Seconds before the shots began to ring out, a spectator named Robert Hughes took 8 mm motion pictures of the presidential motorcade as it proceeding along Houston Street and then turned onto Elm Street, with the schoolbook depository in the left background. Frames from the Hughes film are reproduced in Josiah Thompson's Six Seconds in Dallas (1967) and in several other books on the Kennedy assassination. The frames show to unknown individuals on the sixth floor-one apparently kneeling or bending at the first, open window (near the corner of the building), the other standing behind the closed window which is the third window from the corner. That these mysterious figures are two of the assassins--whether or not Oswald is one of them--can hardly be doubted. Who but assassins were present on the sixth floor at the time of the assassination?
Since few doubt the presence of an assassin at the open window, the most intriguing feature of the Hughes frames is not their depiction of someone at the open window, but their depiction of the second figure at the closed window. The figure's human head is plainly visible above the window's second lintel. Furthermore, photographs taken by others immediately after the assassination prove that the figure has not disappeared and that the boxes stacked behind the window do not reach above the level of the second lintel.
Although the House Assassinations Committee found "no visible evidence of anyone at the closed window adjacent to the open sixth floor window of the Texas School Book Depository," the Hughes film proves the Committee was wrong in drawing this conclusion. Further proof that the Committee was wrong is another photograph taken by a spectator named Jack Weaver and published for the first time in Josiah Thompson's book. Weaver took his photograph at about the same time and from about the same place as Robert Hughes, and the depository is visible in the left background. As Thompson quite correctly notes, the Weaver photograph "depicts the same figure [as in the Hughes film] on the sixth floor in the [third] window from the corner."
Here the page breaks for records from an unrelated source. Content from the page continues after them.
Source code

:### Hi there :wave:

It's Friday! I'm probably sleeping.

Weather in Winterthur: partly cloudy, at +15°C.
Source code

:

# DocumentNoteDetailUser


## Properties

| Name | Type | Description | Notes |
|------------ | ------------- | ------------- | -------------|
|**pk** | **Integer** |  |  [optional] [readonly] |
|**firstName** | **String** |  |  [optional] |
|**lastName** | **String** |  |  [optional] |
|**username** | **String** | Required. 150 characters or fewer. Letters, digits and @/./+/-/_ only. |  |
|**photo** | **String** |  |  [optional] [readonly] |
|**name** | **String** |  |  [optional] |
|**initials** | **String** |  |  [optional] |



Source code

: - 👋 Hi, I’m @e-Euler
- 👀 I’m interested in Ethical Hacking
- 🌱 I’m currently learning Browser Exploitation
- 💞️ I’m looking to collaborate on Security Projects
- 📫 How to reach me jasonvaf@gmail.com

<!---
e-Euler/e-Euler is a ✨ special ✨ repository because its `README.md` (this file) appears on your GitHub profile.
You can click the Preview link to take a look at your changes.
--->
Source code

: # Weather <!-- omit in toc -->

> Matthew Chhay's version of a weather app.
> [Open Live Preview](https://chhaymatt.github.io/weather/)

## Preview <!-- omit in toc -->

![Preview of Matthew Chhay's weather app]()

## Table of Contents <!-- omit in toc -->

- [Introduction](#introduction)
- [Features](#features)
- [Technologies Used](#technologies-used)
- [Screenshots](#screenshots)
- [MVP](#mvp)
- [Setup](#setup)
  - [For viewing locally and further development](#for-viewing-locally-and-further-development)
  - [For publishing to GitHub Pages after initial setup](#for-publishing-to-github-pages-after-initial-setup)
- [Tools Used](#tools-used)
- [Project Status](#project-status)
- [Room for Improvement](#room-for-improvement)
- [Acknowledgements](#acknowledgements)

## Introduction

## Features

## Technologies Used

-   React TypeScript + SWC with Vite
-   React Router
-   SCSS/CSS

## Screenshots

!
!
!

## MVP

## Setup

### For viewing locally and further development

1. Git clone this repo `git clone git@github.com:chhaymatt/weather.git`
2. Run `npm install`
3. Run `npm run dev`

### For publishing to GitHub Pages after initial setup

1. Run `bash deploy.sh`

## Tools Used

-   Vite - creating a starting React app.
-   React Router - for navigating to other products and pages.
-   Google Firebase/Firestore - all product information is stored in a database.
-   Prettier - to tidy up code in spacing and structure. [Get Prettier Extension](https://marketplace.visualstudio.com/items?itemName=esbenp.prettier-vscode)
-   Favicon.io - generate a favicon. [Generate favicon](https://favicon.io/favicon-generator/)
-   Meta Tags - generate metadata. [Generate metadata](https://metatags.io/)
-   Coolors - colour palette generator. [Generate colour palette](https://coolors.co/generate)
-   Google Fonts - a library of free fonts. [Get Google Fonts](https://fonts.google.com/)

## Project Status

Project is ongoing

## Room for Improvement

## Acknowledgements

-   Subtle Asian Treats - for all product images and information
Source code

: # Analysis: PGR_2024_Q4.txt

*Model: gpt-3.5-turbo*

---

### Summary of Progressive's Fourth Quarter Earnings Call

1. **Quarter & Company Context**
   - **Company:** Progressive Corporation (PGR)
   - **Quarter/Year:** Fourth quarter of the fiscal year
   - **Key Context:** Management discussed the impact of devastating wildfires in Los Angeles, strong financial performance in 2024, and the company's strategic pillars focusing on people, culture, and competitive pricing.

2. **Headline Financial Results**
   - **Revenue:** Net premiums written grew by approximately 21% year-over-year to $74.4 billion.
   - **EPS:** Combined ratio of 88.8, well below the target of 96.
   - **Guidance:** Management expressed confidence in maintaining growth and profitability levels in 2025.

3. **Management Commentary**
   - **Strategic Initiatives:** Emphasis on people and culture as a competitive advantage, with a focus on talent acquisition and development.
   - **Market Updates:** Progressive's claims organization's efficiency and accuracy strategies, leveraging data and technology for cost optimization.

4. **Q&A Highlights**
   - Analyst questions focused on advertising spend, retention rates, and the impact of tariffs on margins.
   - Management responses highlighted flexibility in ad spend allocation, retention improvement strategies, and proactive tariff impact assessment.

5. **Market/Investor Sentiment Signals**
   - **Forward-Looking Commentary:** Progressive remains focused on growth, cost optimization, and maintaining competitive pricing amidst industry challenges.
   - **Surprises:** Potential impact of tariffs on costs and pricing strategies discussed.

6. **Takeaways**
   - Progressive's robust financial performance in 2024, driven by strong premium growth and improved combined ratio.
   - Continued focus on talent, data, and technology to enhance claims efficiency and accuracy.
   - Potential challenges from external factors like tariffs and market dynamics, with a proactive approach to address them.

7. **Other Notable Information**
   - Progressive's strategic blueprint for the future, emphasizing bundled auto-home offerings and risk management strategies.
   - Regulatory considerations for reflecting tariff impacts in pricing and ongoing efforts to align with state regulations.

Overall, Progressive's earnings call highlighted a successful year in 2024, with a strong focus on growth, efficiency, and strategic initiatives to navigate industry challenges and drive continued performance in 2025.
Photographic evidence therefore provides proof of at least three assassins involved in the JFK assassination. However, there is no way to be sure who these assassins were. If one of them was Lee Harvey Oswald, then at least two of them, together with any possible additional assassins, not photographed, may still be alive and walking the streets today. If they are, their gloating thoughts are not difficult to imagine: "We bumped off the President of the United States and got away with it!"